━━━ Raw data

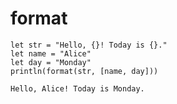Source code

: # format

```moonbit
let str = "Hello, {}! Today is {}."
let name = "Alice"
let day = "Monday"
println(format(str, [name, day])) 
```

```
Hello, Alice! Today is Monday.
```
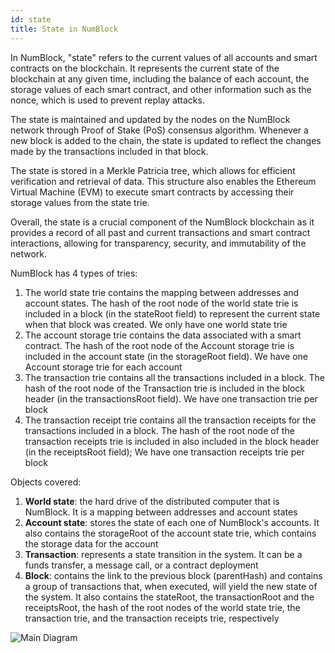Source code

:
 ```yaml
---
id: state
title: State in NumBlock
---
```


In NumBlock, "state" refers to the current values of all accounts and smart contracts on the blockchain. It represents the current state of the blockchain at any given time, including the balance of each account, the storage values of each smart contract, and other information such as the nonce, which is used to prevent replay attacks.

The state is maintained and updated by the nodes on the NumBlock network through Proof of Stake (PoS) consensus algorithm. Whenever a new block is added to the chain, the state is updated to reflect the changes made by the transactions included in that block.

The state is stored in a Merkle Patricia tree, which allows for efficient verification and retrieval of data. This structure also enables the Ethereum Virtual Machine (EVM) to execute smart contracts by accessing their storage values from the state trie.

Overall, the state is a crucial component of the NumBlock blockchain as it provides a record of all past and current transactions and smart contract interactions, allowing for transparency, security, and immutability of the network.

NumBlock has 4 types of tries:

1. The world state trie contains the mapping between addresses and account states. The hash of the root node of the
   world state trie is included in a block (in the stateRoot field) to represent the current state when that block was
   created. We only have one world state trie
2. The account storage trie contains the data associated with a smart contract. The hash of the root node of the Account
   storage trie is included in the account state (in the storageRoot field). We have one Account storage trie for each
   account
3. The transaction trie contains all the transactions included in a block. The hash of the root node of the Transaction
   trie is included in the block header (in the transactionsRoot field). We have one transaction trie per block
4. The transaction receipt trie contains all the transaction receipts for the transactions included in a block. The hash
   of the root node of the transaction receipts trie is included in also included in the block header (in the
   receiptsRoot field); We have one transaction receipts trie per block

Objects covered:

1. **World state**: the hard drive of the distributed computer that is NumBlock. It is a mapping between addresses and
   account states
2. **Account state**: stores the state of each one of NumBlock's accounts. It also contains the storageRoot of the
   account state trie, which contains the storage data for the account
3. **Transaction**: represents a state transition in the system. It can be a funds transfer, a message call, or a
   contract deployment
4. **Block**: contains the link to the previous block (parentHash) and contains a group of transactions that, when
   executed, will yield the new state of the system. It also contains the stateRoot, the transactionRoot and the
   receiptsRoot, the hash of the root nodes of the world state trie, the transaction trie, and the transaction receipts
   trie, respectively

![Main Diagram](/img/state/mainDiagram.png)

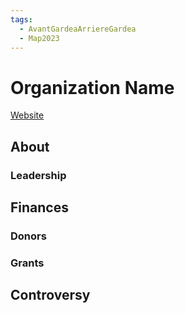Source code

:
 ```yaml
---
tags:
  - AvantGardeaArriereGardea
  - Map2023
---
```

# Organization Name

[Website]()

## About

### Leadership

## Finances

### Donors




### Grants


## Controversy

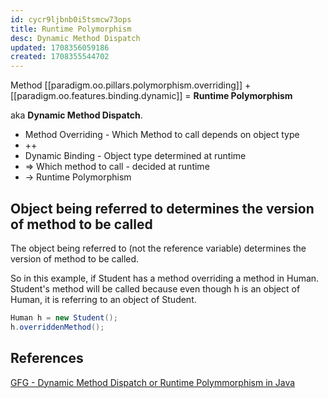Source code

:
 ```yaml
---
id: cycr9ljbnb0i5tsmcw73ops
title: Runtime Polymorphism
desc: Dynamic Method Dispatch
updated: 1708356059186
created: 1708355544702
---
```



Method [[paradigm.oo.pillars.polymorphism.overriding]] + [[paradigm.oo.features.binding.dynamic]] = **Runtime Polymorphism**

aka **Dynamic Method Dispatch**.

- Method Overriding - Which Method to call depends on object type
- ++
- Dynamic Binding - Object type determined at runtime
- => Which method to call - decided at runtime
- -> Runtime Polymorphism


## Object being referred to determines the version of method to be called

The object being referred to (not the reference variable) determines the version of method to be called.

So in this example, if Student has a method overriding a method in Human. Student's method will be called because even though h is an object of Human, it is referring to an object of Student.

```java
Human h = new Student();
h.overriddenMethod();
```

## References

[GFG - Dynamic Method Dispatch or Runtime Polymmorphism in Java](https://www.geeksforgeeks.org/dynamic-method-dispatch-runtime-polymorphism-java/)
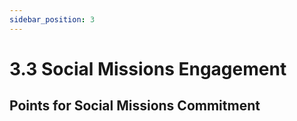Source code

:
 ```yaml
---
sidebar_position: 3
---
```


# 3.3 Social Missions Engagement

## Points for Social Missions Commitment
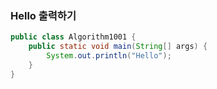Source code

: ### Hello 출력하기
```java
public class Algorithm1001 {
    public static void main(String[] args) {
        System.out.println("Hello");
    }
}
```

━━━━━━

To do: Working through the records, copy each line in which the word "updated" appears.

Task output:
The state is maintained and updated by the nodes on the NumBlock network through Proof of Stake (PoS) consensus algorithm. Whenever a new block is added to the chain, the state is updated to reflect the changes made by the transactions included in that block.
updated: 1708356059186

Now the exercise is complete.